Healthy, adaptive grief will be an ongoing challenge for bereaved adolescents. But the development of flexible interventions such as the GSWP should be promoted in order to provide adolescents with “creative ways in which to progress through their own unique journeys of healing,” the authors stressed.
Perspective
If you have models for how life works, you feel a sense of mastery and power because, as a result of knowing, you can adjust your thinking and behavior to make yourself less vulnerable. This is a critical component of building resiliency in bereaved adolescents.
Helping adolescents develop and understand models of how life and death operate, for example, aids in the development of their cognitive capacity to understand where overwhelming feelings originate and how to control them. By being able to talk about patterns in life–that predictability marks some but not all events and that fairness and justice mark some but not all outcomes, as per the Fleming/Adolph construct–an adolescent gains some frontal lobe understanding of the emotional storm that has been set off by the death.
Through that understanding, the adolescent becomes better equipped to actively respond to the emotional storm rather than passively reacting to it. Thus, instead of “feel and react,” the adolescent learns to “feel, stop, think, then act consciously.” In this way, therapy can help guide youth to engage in acts of mastery and self-control over their grief, which translates into a sense of power and self-confidence.

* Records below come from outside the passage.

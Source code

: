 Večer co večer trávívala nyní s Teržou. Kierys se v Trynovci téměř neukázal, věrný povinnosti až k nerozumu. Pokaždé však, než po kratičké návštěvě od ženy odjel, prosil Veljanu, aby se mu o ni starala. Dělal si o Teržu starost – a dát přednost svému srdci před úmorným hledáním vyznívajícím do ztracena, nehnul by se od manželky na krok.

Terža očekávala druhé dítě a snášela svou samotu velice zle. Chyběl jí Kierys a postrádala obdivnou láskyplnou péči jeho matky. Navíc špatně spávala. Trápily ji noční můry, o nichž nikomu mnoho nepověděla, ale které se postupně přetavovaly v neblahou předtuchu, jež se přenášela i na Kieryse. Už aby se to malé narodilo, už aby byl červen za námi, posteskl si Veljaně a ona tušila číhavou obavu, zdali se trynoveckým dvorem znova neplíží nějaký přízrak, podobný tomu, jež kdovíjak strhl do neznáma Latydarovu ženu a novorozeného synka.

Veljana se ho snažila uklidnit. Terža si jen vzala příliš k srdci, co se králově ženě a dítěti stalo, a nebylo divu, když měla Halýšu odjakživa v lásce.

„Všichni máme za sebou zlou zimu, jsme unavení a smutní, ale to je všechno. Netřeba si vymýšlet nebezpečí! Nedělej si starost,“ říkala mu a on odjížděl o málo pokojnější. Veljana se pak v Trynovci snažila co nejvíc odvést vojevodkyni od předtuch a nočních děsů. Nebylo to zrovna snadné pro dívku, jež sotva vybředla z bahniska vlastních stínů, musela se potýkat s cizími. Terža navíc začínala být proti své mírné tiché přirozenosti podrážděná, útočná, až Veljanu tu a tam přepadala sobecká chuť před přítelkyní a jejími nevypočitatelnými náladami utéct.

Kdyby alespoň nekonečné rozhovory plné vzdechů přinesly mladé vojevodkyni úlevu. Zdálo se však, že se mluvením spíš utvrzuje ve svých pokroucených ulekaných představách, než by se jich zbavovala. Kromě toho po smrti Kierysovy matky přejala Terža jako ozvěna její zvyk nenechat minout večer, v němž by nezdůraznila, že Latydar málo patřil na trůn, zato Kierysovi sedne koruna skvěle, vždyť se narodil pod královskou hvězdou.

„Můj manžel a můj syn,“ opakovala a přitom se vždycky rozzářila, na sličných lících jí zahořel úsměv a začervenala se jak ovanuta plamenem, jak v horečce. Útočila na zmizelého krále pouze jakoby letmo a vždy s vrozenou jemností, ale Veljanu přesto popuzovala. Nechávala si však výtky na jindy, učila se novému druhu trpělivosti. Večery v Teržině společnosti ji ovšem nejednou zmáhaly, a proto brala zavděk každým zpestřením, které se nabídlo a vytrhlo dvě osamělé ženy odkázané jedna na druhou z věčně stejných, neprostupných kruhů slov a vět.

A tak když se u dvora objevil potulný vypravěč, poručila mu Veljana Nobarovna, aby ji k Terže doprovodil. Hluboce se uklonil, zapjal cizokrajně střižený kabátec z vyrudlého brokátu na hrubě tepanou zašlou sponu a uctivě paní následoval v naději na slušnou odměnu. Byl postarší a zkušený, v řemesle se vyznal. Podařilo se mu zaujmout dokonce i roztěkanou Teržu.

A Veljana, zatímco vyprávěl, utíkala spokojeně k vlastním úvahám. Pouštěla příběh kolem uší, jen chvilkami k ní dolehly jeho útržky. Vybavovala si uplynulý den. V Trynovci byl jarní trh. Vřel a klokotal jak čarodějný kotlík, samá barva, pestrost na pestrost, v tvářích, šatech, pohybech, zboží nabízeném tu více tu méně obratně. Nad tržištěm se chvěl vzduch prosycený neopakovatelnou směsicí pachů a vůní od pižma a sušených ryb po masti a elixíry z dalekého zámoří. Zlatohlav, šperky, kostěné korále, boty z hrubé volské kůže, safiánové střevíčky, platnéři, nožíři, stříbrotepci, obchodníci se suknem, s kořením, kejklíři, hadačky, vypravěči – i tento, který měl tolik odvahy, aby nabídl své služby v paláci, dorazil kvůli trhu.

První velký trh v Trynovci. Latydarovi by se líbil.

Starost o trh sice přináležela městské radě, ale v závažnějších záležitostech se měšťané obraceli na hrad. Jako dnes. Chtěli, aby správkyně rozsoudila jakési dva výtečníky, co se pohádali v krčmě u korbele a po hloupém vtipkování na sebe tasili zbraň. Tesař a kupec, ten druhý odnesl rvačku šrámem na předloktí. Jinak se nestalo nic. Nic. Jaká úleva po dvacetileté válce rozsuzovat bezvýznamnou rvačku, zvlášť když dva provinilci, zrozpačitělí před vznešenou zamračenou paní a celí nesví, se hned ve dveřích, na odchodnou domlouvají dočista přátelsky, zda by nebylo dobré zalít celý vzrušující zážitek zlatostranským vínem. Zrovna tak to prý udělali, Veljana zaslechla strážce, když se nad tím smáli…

The simple act of feeling connected to an empathetic therapist who can name and understand the adolescent's pain and who provides a safe environment in which to ask the “Why me?” question and make the “God is not fair” accusation helps relieve the pain. It can also play an important role in mitigating the issues that can plague grieving adolescents, including self-consciousness; fear of being labeled abnormal; feelings of detachment, shame, and guilt; behavioral disturbances; alcohol and drug use; violence; and sexual acting out.
The need for such a connection is especially important as adolescents move through developmental stages and achieve different levels of understanding. Having a safe place in which to revisit the death and fit the accompanying emotions into the bigger grief puzzle gives the adolescent insight into the complete picture.